Tally how many lines in this material contain the word "chapters", and reply only with the count.

-- DATASET EXTRACT follows --

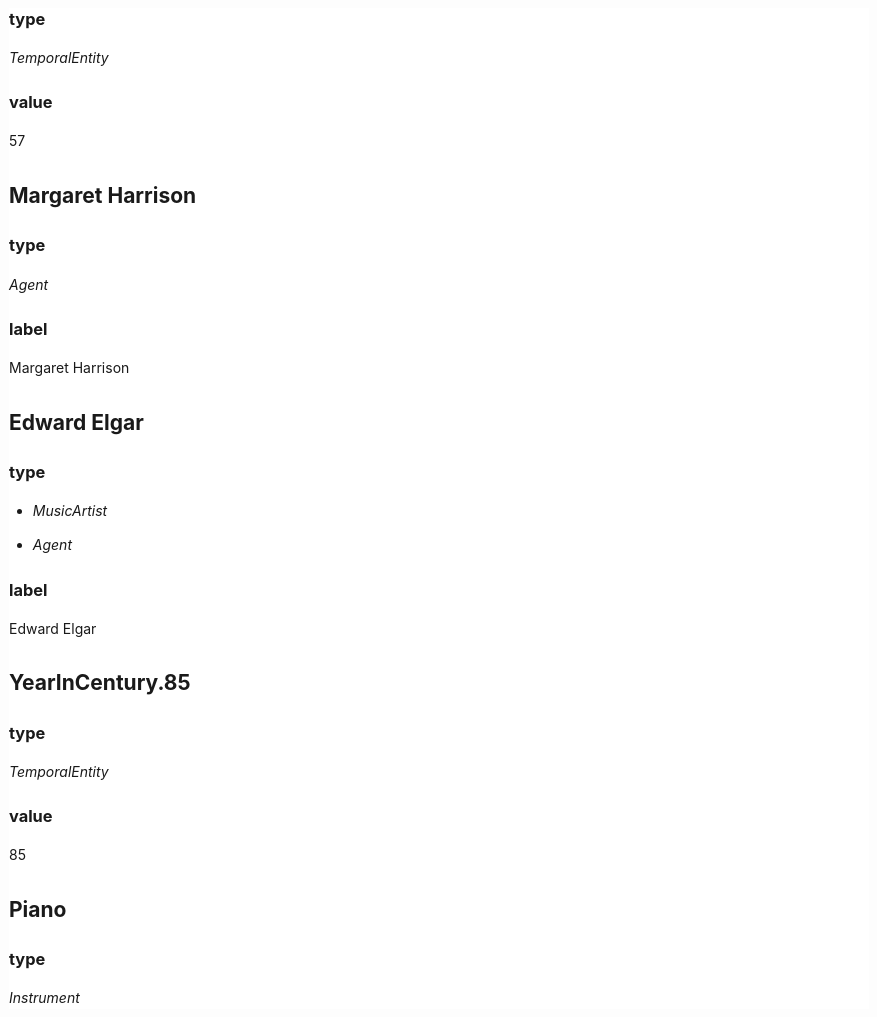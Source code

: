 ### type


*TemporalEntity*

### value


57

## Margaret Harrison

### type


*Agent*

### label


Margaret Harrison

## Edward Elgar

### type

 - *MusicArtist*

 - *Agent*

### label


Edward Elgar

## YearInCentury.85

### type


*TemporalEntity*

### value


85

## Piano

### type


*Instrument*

-- DATASET EXTRACT concluded --
-- DATASET EXTRACT follows --

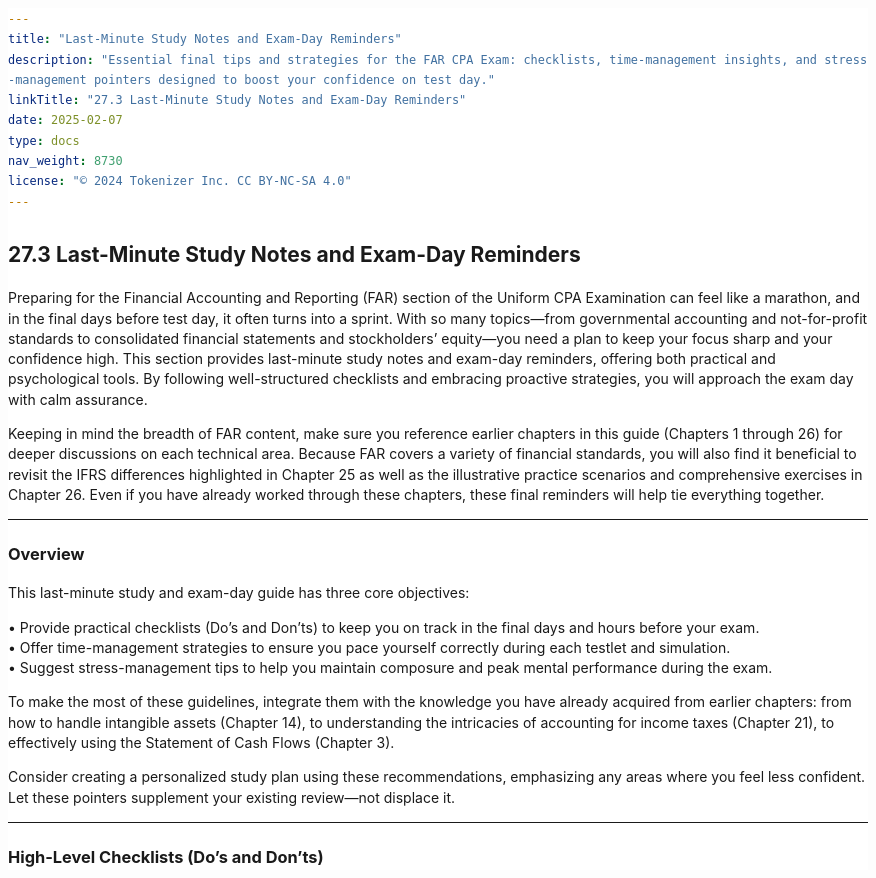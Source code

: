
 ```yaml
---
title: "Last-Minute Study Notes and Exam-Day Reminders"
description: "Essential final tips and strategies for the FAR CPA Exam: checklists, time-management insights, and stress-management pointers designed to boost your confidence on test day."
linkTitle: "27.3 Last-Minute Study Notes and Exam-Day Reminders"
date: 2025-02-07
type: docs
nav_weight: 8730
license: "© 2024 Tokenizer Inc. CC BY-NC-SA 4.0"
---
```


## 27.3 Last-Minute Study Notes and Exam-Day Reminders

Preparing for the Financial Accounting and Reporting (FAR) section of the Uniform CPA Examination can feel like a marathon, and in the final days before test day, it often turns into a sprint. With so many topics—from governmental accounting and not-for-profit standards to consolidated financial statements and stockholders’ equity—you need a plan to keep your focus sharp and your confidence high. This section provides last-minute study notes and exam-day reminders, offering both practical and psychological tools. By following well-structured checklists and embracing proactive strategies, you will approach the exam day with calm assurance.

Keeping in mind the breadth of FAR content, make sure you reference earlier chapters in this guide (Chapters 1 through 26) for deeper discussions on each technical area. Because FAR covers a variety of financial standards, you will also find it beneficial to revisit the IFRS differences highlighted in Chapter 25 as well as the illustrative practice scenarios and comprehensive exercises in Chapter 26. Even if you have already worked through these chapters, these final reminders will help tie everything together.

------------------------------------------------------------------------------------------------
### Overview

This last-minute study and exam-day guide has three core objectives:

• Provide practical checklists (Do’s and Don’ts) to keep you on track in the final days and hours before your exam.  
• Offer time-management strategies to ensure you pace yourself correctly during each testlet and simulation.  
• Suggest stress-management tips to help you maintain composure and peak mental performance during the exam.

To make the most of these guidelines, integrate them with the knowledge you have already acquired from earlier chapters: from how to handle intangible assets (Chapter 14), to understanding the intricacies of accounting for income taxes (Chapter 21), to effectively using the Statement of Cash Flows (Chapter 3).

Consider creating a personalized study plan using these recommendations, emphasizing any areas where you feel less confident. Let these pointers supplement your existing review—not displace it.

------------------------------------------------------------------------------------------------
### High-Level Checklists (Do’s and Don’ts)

-- DATASET EXTRACT concluded --

RESULT BELOW. 2